■ Prompt ■
Count how many lines below contain the word "fichier", then give that number alone.

■ Exercise data ■

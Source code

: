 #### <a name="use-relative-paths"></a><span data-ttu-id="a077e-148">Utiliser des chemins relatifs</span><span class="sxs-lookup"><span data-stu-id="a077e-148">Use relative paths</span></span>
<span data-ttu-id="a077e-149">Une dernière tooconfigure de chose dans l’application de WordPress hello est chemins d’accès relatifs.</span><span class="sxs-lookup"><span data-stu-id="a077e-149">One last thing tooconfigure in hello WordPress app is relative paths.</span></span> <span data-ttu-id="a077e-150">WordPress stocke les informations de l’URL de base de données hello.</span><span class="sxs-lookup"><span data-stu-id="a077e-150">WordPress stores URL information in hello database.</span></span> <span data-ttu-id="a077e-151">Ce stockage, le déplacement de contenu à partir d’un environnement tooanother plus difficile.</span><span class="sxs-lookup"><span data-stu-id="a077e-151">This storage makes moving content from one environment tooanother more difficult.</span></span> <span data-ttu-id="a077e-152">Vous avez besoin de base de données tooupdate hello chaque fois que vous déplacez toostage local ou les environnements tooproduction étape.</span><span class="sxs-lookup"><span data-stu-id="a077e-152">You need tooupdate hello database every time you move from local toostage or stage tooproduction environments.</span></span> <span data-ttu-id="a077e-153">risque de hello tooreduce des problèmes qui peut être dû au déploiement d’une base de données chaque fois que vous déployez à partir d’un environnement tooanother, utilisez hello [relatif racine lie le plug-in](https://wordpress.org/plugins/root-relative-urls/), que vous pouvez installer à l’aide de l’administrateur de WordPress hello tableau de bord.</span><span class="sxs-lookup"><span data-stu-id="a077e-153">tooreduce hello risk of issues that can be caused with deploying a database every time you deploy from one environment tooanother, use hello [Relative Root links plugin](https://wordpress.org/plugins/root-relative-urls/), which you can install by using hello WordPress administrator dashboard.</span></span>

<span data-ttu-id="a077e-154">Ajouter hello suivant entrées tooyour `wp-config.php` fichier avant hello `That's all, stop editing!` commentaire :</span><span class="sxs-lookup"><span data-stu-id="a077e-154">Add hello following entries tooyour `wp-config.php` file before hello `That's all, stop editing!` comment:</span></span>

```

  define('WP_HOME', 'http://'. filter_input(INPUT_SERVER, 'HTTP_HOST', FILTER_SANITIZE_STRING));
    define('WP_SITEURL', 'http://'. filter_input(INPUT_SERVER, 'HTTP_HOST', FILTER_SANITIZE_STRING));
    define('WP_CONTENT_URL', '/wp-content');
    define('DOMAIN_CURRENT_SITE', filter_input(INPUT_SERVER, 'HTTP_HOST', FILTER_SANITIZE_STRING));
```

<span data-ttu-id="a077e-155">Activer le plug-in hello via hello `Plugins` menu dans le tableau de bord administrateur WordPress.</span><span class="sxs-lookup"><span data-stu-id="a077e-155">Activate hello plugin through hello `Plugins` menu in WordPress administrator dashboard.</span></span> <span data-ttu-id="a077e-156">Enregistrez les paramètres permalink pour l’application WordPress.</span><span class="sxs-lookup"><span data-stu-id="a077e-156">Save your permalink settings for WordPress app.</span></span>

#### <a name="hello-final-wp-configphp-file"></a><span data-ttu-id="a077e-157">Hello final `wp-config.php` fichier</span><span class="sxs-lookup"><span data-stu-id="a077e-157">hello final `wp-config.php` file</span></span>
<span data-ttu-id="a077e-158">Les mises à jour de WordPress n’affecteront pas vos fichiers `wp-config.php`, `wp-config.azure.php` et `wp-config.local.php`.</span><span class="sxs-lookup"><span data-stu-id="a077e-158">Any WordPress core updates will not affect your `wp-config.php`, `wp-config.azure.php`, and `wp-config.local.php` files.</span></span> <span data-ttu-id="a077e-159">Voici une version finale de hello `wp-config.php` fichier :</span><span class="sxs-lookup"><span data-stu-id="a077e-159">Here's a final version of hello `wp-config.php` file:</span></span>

■ Response to this exercise ■
3